US Inflation Outpaces Wages; Bernstein Backs Figure (FIGR)

US consumer prices rose 3.8% in April versus 3.6% wage growth as higher oil tied to the Iran conflict lifted energy and food costs; Bernstein says Figure may be insulated.

U.S. consumer prices rose 3.8% year-over-year in April, outpacing 3.6% average wage growth for the same period, the latest Consumer Price Index data show. Food prices increased 0.5% for the month, and average U.S. gasoline prices stood near $4.50 a gallon, up from about $3.14 a year earlier. President Trump proposed a temporary suspension of the federal gas tax to provide relief at the pump.

Analysts attribute part of the rise in energy and food costs to higher oil prices linked to the Iran conflict. Supply disruptions have pushed up prices for chemical feedstocks used in plastics and manufacturing, adding pressure to goods beyond direct fuel costs. The administration has postponed plans to suspend beef import tariffs that had been discussed as a way to ease grocery prices.

Global markets moved in response to the inflation print and the energy shock. The Bank of Japan indicated policymakers were prepared to raise rates as early as June, with at least one official citing the oil shock as justification. Long-term government yields in the U.K. climbed to levels not seen since 1998. The S&P 500 remained positive year-to-date, up about 8.3%.

In a client note, Bernstein said tokenization platforms can sidestep broader macro repricing and reiterated a $67 price target on Figure Technology Solutions, implying roughly 72% upside from current levels. Bernstein flagged strong first-quarter activity on Figure’s platform, reporting tokenization volume up 113% year-over-year to $2.9 billion in Q1 and robust origination on its blockchain-based loan marketplace.

Figure executive Michael Tannenbaum posted on social media: “We’re a Rule of 140 company, which I am proud of because it captures our ability to scale rapidly but also very efficiently. Our blockchain loan marketplace started the year with record origination volume, our DeFi ecosystem is growing fast, and…”

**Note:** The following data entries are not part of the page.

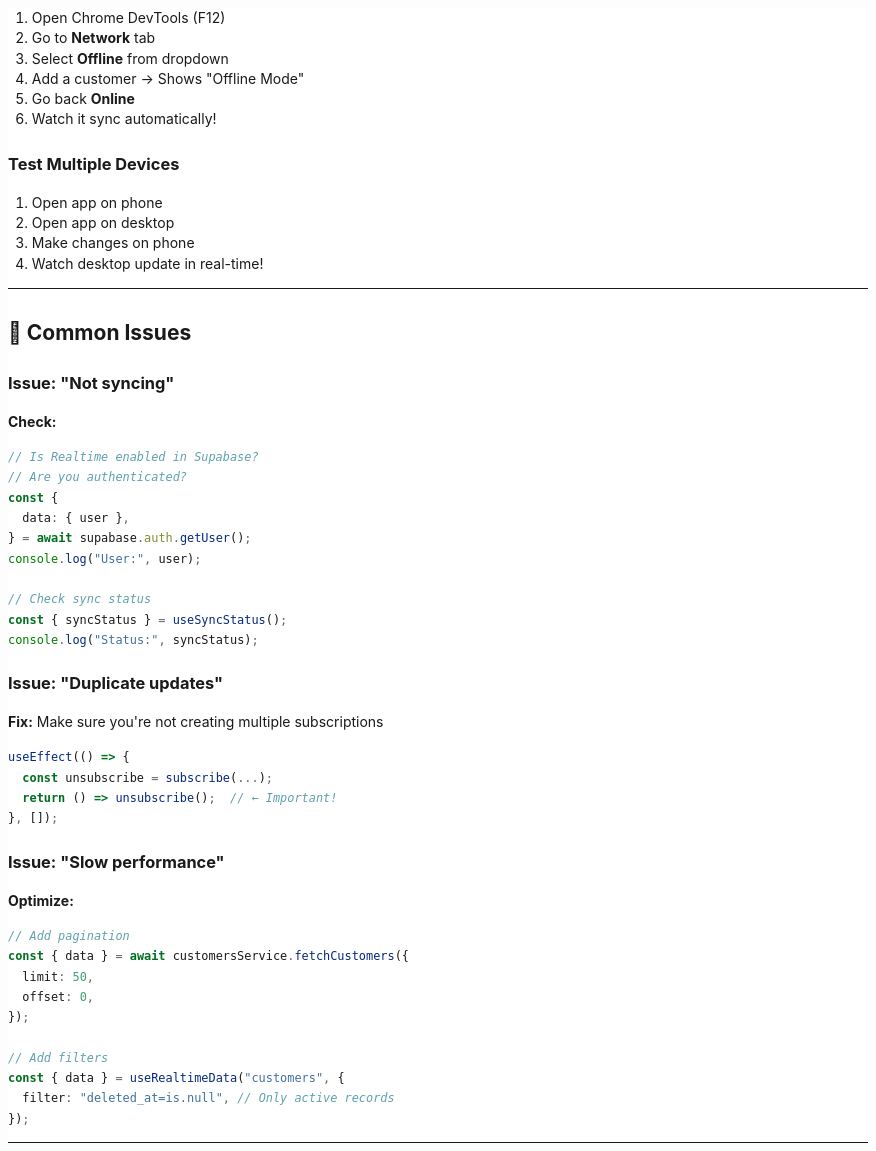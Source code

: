 1. Open Chrome DevTools (F12)
2. Go to **Network** tab
3. Select **Offline** from dropdown
4. Add a customer → Shows "Offline Mode"
5. Go back **Online**
6. Watch it sync automatically!

### Test Multiple Devices

1. Open app on phone
2. Open app on desktop
3. Make changes on phone
4. Watch desktop update in real-time!

---

## 🐛 Common Issues

### Issue: "Not syncing"

**Check:**

```typescript
// Is Realtime enabled in Supabase?
// Are you authenticated?
const {
  data: { user },
} = await supabase.auth.getUser();
console.log("User:", user);

// Check sync status
const { syncStatus } = useSyncStatus();
console.log("Status:", syncStatus);
```

### Issue: "Duplicate updates"

**Fix:** Make sure you're not creating multiple subscriptions

```typescript
useEffect(() => {
  const unsubscribe = subscribe(...);
  return () => unsubscribe();  // ← Important!
}, []);
```

### Issue: "Slow performance"

**Optimize:**

```typescript
// Add pagination
const { data } = await customersService.fetchCustomers({
  limit: 50,
  offset: 0,
});

// Add filters
const { data } = useRealtimeData("customers", {
  filter: "deleted_at=is.null", // Only active records
});
```

---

Bernstein’s note describes tokenization as a process that converts loans or other financial assets into digital tokens on a blockchain, a structure the firm says can reduce intermediary costs and respond faster to changing funding conditions than traditional finance. Whether those structural features hold if inflation becomes persistent in housing, services and other core areas remains uncertain.

The Consumer Price Index measures the change in prices of a basket of goods and services used by the Federal Reserve to assess inflation trends. Tokenization refers to converting financial assets into digital tokens to enable trading or securitization on distributed ledgers; proponents point to potential gains in transparency and transaction efficiency.